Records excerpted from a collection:

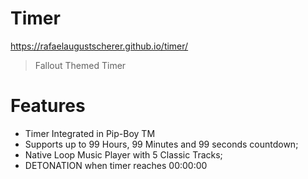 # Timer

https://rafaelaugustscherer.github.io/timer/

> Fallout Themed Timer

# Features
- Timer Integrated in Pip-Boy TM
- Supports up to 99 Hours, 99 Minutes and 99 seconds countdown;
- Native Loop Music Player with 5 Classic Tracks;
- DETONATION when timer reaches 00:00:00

...

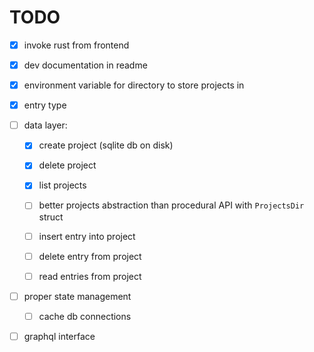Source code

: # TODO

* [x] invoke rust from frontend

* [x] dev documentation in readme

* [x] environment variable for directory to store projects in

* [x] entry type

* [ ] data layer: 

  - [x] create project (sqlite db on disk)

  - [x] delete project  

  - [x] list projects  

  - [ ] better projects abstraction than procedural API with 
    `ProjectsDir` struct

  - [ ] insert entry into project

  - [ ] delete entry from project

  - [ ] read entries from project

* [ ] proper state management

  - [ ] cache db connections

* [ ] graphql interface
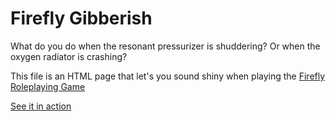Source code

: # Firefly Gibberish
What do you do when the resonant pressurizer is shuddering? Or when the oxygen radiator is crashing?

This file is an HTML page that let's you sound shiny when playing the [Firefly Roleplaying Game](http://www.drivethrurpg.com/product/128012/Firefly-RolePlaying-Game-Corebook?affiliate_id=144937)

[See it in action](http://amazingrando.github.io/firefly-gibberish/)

* * *

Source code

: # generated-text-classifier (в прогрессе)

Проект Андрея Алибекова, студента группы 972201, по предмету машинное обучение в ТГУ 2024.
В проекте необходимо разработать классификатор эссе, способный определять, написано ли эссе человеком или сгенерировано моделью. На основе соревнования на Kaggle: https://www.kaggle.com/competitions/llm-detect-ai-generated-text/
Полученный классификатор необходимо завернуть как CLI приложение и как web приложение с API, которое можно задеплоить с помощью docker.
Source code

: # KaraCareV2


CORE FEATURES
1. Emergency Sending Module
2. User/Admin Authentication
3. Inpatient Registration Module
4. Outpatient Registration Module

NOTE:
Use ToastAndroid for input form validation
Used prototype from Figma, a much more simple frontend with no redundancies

TASK ITEM: Each line above that contains the string "классификатор" should be identified and copied.

PROBLEM SOLUTION:
В проекте необходимо разработать классификатор эссе, способный определять, написано ли эссе человеком или сгенерировано моделью. На основе соревнования на Kaggle: https://www.kaggle.com/competitions/llm-detect-ai-generated-text/
Полученный классификатор необходимо завернуть как CLI приложение и как web приложение с API, которое можно задеплоить с помощью docker.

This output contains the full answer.